Fatal crash of Tesla Model S in autopilot mode leads to investigation by federal officials
Federal regulators opened a preliminary probe into the autopilot feature on a Tesla Model S electric car after a fatal crash involving the technology, Tesla said Thursday.
The fatality – thought to be the first in the auto industry related to an autopilot feature – sparked questions about the limitations of the technology and its place in what is seen as an inevitable march toward self-driving vehicles. It followed other recent incidents in which drivers reported collisions while using such technology.
The male driver died in a May 7 crash in Williston, Fla., when a big rig made a left turn in front of his Tesla.
In a blog post, Tesla Motors Inc. said the 2015 car passed under the trailer, with the bottom of the trailer hitting the Model S’ windshield.
“Neither autopilot nor the driver noticed the white side of the tractor-trailer against a brightly lit sky, so the brake was not applied,” Tesla said.
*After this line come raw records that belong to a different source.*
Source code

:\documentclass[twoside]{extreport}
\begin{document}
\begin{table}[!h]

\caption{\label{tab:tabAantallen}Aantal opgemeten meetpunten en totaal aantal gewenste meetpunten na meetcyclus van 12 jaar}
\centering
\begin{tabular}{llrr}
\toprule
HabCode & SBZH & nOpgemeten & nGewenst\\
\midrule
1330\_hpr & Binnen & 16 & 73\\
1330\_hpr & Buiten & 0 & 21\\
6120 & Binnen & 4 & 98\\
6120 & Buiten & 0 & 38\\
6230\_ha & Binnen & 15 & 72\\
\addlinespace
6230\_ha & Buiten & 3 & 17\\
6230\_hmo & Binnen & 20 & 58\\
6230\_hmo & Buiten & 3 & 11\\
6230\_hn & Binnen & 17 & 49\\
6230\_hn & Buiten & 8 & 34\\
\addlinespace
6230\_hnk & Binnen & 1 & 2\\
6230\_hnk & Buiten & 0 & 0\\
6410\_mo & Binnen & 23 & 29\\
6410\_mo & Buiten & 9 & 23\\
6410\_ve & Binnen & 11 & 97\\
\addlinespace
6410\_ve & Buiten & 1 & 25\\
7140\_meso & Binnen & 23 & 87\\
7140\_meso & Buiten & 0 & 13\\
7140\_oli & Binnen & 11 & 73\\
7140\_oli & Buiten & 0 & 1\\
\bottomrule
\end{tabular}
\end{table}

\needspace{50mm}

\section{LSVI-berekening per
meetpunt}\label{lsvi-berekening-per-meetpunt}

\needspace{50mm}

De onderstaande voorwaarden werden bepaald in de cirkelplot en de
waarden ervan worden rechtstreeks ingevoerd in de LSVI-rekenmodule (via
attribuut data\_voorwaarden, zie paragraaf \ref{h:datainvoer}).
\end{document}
Tesla said it immediately reported the fatal crash to the National Highway Traffic Safety Administration. The automaker emphasized that its autopilot feature is still in a beta phase of introduction and has limitations.
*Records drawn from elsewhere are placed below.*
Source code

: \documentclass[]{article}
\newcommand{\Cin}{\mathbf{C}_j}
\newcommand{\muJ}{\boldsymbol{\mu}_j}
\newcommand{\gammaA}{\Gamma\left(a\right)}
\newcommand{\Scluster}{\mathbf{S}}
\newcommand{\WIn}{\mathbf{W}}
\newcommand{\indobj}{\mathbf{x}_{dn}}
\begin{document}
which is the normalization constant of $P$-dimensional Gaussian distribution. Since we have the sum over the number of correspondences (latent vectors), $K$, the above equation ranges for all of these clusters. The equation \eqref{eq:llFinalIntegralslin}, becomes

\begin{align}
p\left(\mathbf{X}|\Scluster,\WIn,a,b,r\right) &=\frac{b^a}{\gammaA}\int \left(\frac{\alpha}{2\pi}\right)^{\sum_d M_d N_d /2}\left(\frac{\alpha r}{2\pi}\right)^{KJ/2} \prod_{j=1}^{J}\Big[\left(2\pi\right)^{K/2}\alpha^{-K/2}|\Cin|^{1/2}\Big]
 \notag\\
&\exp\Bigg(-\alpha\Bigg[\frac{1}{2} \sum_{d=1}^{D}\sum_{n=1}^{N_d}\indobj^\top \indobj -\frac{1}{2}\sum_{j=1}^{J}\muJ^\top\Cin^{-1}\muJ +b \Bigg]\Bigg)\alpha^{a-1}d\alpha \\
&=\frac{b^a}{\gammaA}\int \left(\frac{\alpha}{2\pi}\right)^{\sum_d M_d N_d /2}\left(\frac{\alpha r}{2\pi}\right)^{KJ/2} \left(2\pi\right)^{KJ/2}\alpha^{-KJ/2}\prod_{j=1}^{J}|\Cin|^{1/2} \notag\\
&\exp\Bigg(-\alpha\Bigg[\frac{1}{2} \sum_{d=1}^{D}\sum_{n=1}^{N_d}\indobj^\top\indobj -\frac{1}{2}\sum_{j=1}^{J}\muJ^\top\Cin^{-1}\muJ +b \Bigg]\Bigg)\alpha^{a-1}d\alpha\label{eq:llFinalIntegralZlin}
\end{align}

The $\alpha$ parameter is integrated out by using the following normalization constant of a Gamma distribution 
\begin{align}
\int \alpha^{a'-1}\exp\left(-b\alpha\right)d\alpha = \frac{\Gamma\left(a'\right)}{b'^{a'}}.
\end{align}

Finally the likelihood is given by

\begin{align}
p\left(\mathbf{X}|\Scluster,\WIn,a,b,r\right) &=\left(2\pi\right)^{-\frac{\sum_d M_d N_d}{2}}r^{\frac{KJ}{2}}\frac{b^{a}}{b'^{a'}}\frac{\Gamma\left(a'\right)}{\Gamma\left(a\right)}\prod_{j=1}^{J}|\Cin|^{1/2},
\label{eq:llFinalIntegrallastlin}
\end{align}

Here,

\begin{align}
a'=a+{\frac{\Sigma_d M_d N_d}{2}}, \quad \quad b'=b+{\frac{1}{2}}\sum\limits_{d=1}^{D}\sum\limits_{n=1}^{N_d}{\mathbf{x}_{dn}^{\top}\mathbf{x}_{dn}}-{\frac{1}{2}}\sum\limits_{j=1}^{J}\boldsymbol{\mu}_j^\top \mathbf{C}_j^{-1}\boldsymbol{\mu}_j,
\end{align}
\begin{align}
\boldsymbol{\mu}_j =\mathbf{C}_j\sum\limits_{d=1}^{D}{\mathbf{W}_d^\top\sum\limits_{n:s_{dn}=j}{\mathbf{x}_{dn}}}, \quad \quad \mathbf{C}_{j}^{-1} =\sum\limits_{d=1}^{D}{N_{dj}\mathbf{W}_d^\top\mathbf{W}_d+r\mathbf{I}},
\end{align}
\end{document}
The need to maintain control became clear to Aaron Souppouris when he test-drove a Model S in April. Souppouris, a senior editor at the blog Engadget, said Tesla loaned him the car for an article about the autopilot feature and he drove it about 500 miles around England.
There were times at night, he said, when the car went back and forth within a lane and seemed “skittish,” he said.
Once on autopilot, the car tried to change lanes but then reverted back suddenly, and another time it disengaged the autopilot mode in the middle of a lane switch, Souppouris said. The car did better during the day than at night, he said.
I should probably do the smart thing and hold off until we see how things shake out, but I'm going to make a prediction:
This is not going to be that big of a deal.
According to the standard narrative this should be huge; the story has always been one of yet another good-to-go transformative technology kept out of our hands by lawyers and bureaucrats. One of the recurring comments in the reporting was that the first time a self-driving car was involved in a serious accident the result would be a litigious nightmare.
The truth is that the main reason we don't have fully autonomous cars is that parts of the technology have been remarkably hard to crack. Furthermore, the potential economic and environmental impact of driverless cars (level 4 or 5 depending on which scale you prefer) has been overstated, while far-less-hyped semi-autonomous features like adaptive cruise control and automatic braking are already revolutionizing auto safety.
There may be a lawsuit or some regulatory tightening after this, but these things will probably be minor factors (I'd worry more about the PR hit). The main problem facing Tesla is still the inability to turn a profit, and no amount of business-friendly policies will save a company that can't manage that.